#### Record excerpts

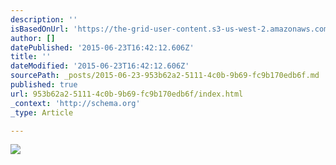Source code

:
 ```yaml
---
description: ''
isBasedOnUrl: 'https://the-grid-user-content.s3-us-west-2.amazonaws.com/9665fd4a-3edb-4c24-bfe8-1f55a15600ed.jpg'
author: []
datePublished: '2015-06-23T16:42:12.606Z'
title: ''
dateModified: '2015-06-23T16:42:12.606Z'
sourcePath: _posts/2015-06-23-953b62a2-5111-4c0b-9b69-fc9b170edb6f.md
published: true
url: 953b62a2-5111-4c0b-9b69-fc9b170edb6f/index.html
_context: 'http://schema.org'
_type: Article

---
```

![](https://the-grid-user-content.s3-us-west-2.amazonaws.com/9665fd4a-3edb-4c24-bfe8-1f55a15600ed.jpg)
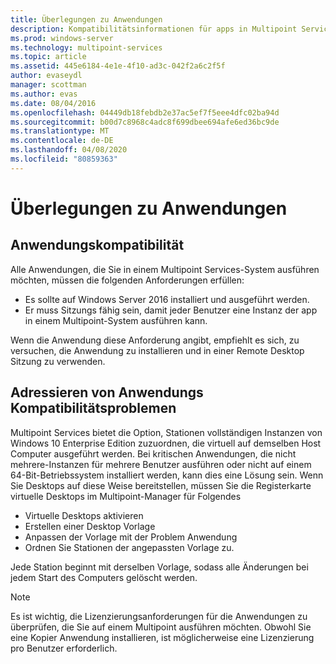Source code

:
 ```yaml
---
title: Überlegungen zu Anwendungen
description: Kompatibilitätsinformationen für apps in Multipoint Services
ms.prod: windows-server
ms.technology: multipoint-services
ms.topic: article
ms.assetid: 445e6184-4e1e-4f10-ad3c-042f2a6c2f5f
author: evaseydl
manager: scottman
ms.author: evas
ms.date: 08/04/2016
ms.openlocfilehash: 04449db18febdb2e37ac5ef7f5eee4dfc02ba94d
ms.sourcegitcommit: b00d7c8968c4adc8f699dbee694afe6ed36bc9de
ms.translationtype: MT
ms.contentlocale: de-DE
ms.lasthandoff: 04/08/2020
ms.locfileid: "80859363"
---
```

# <a name="application-considerations"></a>Überlegungen zu Anwendungen
  
## <a name="application-compatibility"></a>Anwendungskompatibilität

Alle Anwendungen, die Sie in einem Multipoint Services-System ausführen möchten, müssen die folgenden Anforderungen erfüllen:
  
- Es sollte auf Windows Server 2016 installiert und ausgeführt werden. 
- Er muss Sitzungs fähig sein, damit jeder Benutzer eine Instanz der app in einem Multipoint-System ausführen kann.
  
Wenn die Anwendung diese Anforderung angibt, empfiehlt es sich, zu versuchen, die Anwendung zu installieren und in einer Remote Desktop Sitzung zu verwenden. 

## <a name="addressing-application-compatibility-problems"></a>Adressieren von Anwendungs Kompatibilitätsproblemen  
Multipoint Services bietet die Option, Stationen vollständigen Instanzen von Windows 10 Enterprise Edition zuzuordnen, die virtuell auf demselben Host Computer ausgeführt werden. Bei kritischen Anwendungen, die nicht mehrere-Instanzen für mehrere Benutzer ausführen oder nicht auf einem 64-Bit-Betriebssystem installiert werden, kann dies eine Lösung sein. Wenn Sie Desktops auf diese Weise bereitstellen, müssen Sie die Registerkarte virtuelle Desktops im Multipoint-Manager für Folgendes  
  
-   Virtuelle Desktops aktivieren  
-   Erstellen einer Desktop Vorlage  
-   Anpassen der Vorlage mit der Problem Anwendung  
-   Ordnen Sie Stationen der angepassten Vorlage zu.  

Jede Station beginnt mit derselben Vorlage, sodass alle Änderungen bei jedem Start des Computers gelöscht werden.  
  
>[!NOTE] 
>Es ist wichtig, die Lizenzierungsanforderungen für die Anwendungen zu überprüfen, die Sie auf einem Multipoint ausführen möchten. Obwohl Sie eine Kopier Anwendung installieren, ist möglicherweise eine Lizenzierung pro Benutzer erforderlich.  
  
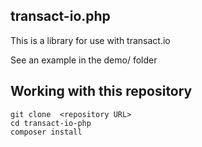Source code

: ## transact-io.php

This is a library for use with  transact.io

See an example in the demo/  folder


## Working with this repository
```
git clone  <repository URL>
cd transact-io-php
composer install
```
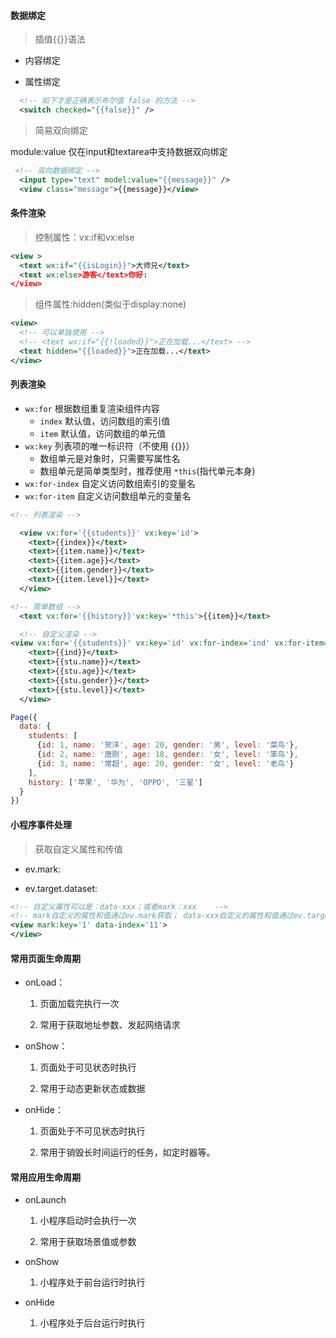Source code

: <!-- 未完待续.... -->


#### 数据绑定

>插值{{}}语法

- 内容绑定

- 属性绑定

```xml
  <!-- 如下才是正确表示布尔值 false 的方法 -->
  <switch checked="{{false}}" />
```

>简易双向绑定

module:value 仅在input和textarea中支持数据双向绑定

```xml
 <!-- 双向数据绑定 -->
  <input type="text" model:value="{{message}}" />
  <view class="message">{{message}}</view>
```

#### 条件渲染

>控制属性：vx:if和vx:else

```xml
<view >
  <text wx:if="{{isLogin}}">大师兄</text>
  <text wx:else>游客</text>你好:
</view>
```

>组件属性:hidden(类似于display:none)

```xml
<view>
  <!-- 可以单独使用 -->
  <!-- <text wx:if="{{!loaded}}">正在加载...</text> -->
  <text hidden="{{loaded}}">正在加载...</text>
</view>
```

#### 列表渲染

- `wx:for` 根据数组重复渲染组件内容
  - `index` 默认值，访问数组的索引值
  - `item` 默认值，访问数组的单元值
- `wx:key` 列表项的唯一标识符（不使用 {{}}）
  - 数组单元是对象时，只需要写属性名
  - 数组单元是简单类型时，推荐使用 `*this`(指代单元本身)
- `wx:for-index` 自定义访问数组索引的变量名
- `wx:for-item` 自定义访问数组单元的变量名


```xml
<!-- 列表渲染 -->

  <view vx:for='{{students}}' vx:key='id'>
    <text>{{index}}</text>
    <text>{{item.name}}</text>
    <text>{{item.age}}</text>
    <text>{{item.gender}}</text>
    <text>{{item.level}}</text>
  </view>

<!-- 简单数组 -->
  <text vx:for='{{history}}'vx:key='*this'>{{item}}</text>

  <!-- 自定义渲染 -->
<view vx:for='{{students}}' vx:key='id' vx:for-index='ind' vx:for-item='stu' >
    <text>{{ind}}</text>
    <text>{{stu.name}}</text>
    <text>{{stu.age}}</text>
    <text>{{stu.gender}}</text>
    <text>{{stu.level}}</text>
  </view>

```

```javascript
Page({
  data: {
    students: [
      {id: 1, name: '贺洋', age: 20, gender: '男', level: '菜鸟'},
      {id: 2, name: '唐刚', age: 18, gender: '女', level: '笨鸟'},
      {id: 3, name: '常超', age: 20, gender: '女', level: '老鸟'}
    ],
    history: ['苹果', '华为', 'OPPO', '三星']
  }
})
```

#### 小程序事件处理

>获取自定义属性和传值

- ev.mark:

- ev.target.dataset:

```xml
<!-- 自定义属性可以是：data-xxx；或者mark：xxx    -->
<!-- mark自定义的属性和值通过ev.mark获取； data-xxx自定义的属性和值通过ev.target.dataset-->
<view mark:key='1' data-index='11'>
</view>
```

#### 常用页面生命周期

- onLoad：

  1. 页面加载完执行一次

  2. 常用于获取地址参数、发起网络请求

- onShow：

  1. 页面处于可见状态时执行

  2. 常用于动态更新状态或数据

- onHide：

  1. 页面处于不可见状态时执行

  2. 常用于销毁长时间运行的任务，如定时器等。

#### 常用应用生命周期

- onLaunch

  1. 小程序启动时会执行一次

  2. 常用于获取场景值或参数

- onShow

  1. 小程序处于前台运行时执行

- onHide
  1. 小程序处于后台运行时执行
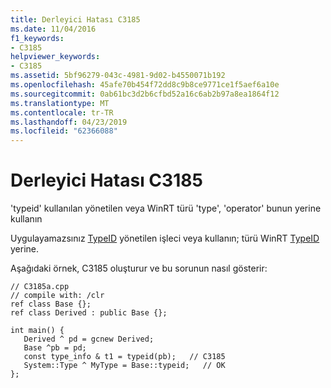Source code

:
 ```yaml
---
title: Derleyici Hatası C3185
ms.date: 11/04/2016
f1_keywords:
- C3185
helpviewer_keywords:
- C3185
ms.assetid: 5bf96279-043c-4981-9d02-b4550071b192
ms.openlocfilehash: 45afe70b454f72dd8c9b8ce9771ce1f5aef6a10e
ms.sourcegitcommit: 0ab61bc3d2b6cfbd52a16c6ab2b97a8ea1864f12
ms.translationtype: MT
ms.contentlocale: tr-TR
ms.lasthandoff: 04/23/2019
ms.locfileid: "62366088"
---
```

# <a name="compiler-error-c3185"></a>Derleyici Hatası C3185

'typeid' kullanılan yönetilen veya WinRT türü 'type', 'operator' bunun yerine kullanın

Uygulayamazsınız [TypeID](../../cpp/typeid-operator.md) yönetilen işleci veya kullanın; türü WinRT [TypeID](../../extensions/typeid-cpp-component-extensions.md) yerine.

Aşağıdaki örnek, C3185 oluşturur ve bu sorunun nasıl gösterir:

```
// C3185a.cpp
// compile with: /clr
ref class Base {};
ref class Derived : public Base {};

int main() {
   Derived ^ pd = gcnew Derived;
   Base ^pb = pd;
   const type_info & t1 = typeid(pb);   // C3185
   System::Type ^ MyType = Base::typeid;   // OK
};
```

########

:: Work task ::
Reproduce the data above word for word from its first line through the line that holds "von Anwendungs Kompatibilitätsproblemen", both ends included; skip pictures.

:: Response to this exercise ::
Source code

:
 ```yaml
---
description: ''
isBasedOnUrl: 'https://the-grid-user-content.s3-us-west-2.amazonaws.com/9665fd4a-3edb-4c24-bfe8-1f55a15600ed.jpg'
author: []
datePublished: '2015-06-23T16:42:12.606Z'
title: ''
dateModified: '2015-06-23T16:42:12.606Z'
sourcePath: _posts/2015-06-23-953b62a2-5111-4c0b-9b69-fc9b170edb6f.md
published: true
url: 953b62a2-5111-4c0b-9b69-fc9b170edb6f/index.html
_context: 'http://schema.org'
_type: Article

---
```

![](https://the-grid-user-content.s3-us-west-2.amazonaws.com/9665fd4a-3edb-4c24-bfe8-1f55a15600ed.jpg)
Source code

:
 ```yaml
---
title: Überlegungen zu Anwendungen
description: Kompatibilitätsinformationen für apps in Multipoint Services
ms.prod: windows-server
ms.technology: multipoint-services
ms.topic: article
ms.assetid: 445e6184-4e1e-4f10-ad3c-042f2a6c2f5f
author: evaseydl
manager: scottman
ms.author: evas
ms.date: 08/04/2016
ms.openlocfilehash: 04449db18febdb2e37ac5ef7f5eee4dfc02ba94d
ms.sourcegitcommit: b00d7c8968c4adc8f699dbee694afe6ed36bc9de
ms.translationtype: MT
ms.contentlocale: de-DE
ms.lasthandoff: 04/08/2020
ms.locfileid: "80859363"
---
```

# <a name="application-considerations"></a>Überlegungen zu Anwendungen
  
## <a name="application-compatibility"></a>Anwendungskompatibilität

Alle Anwendungen, die Sie in einem Multipoint Services-System ausführen möchten, müssen die folgenden Anforderungen erfüllen:
  
- Es sollte auf Windows Server 2016 installiert und ausgeführt werden. 
- Er muss Sitzungs fähig sein, damit jeder Benutzer eine Instanz der app in einem Multipoint-System ausführen kann.
  
Wenn die Anwendung diese Anforderung angibt, empfiehlt es sich, zu versuchen, die Anwendung zu installieren und in einer Remote Desktop Sitzung zu verwenden. 

## <a name="addressing-application-compatibility-problems"></a>Adressieren von Anwendungs Kompatibilitätsproblemen  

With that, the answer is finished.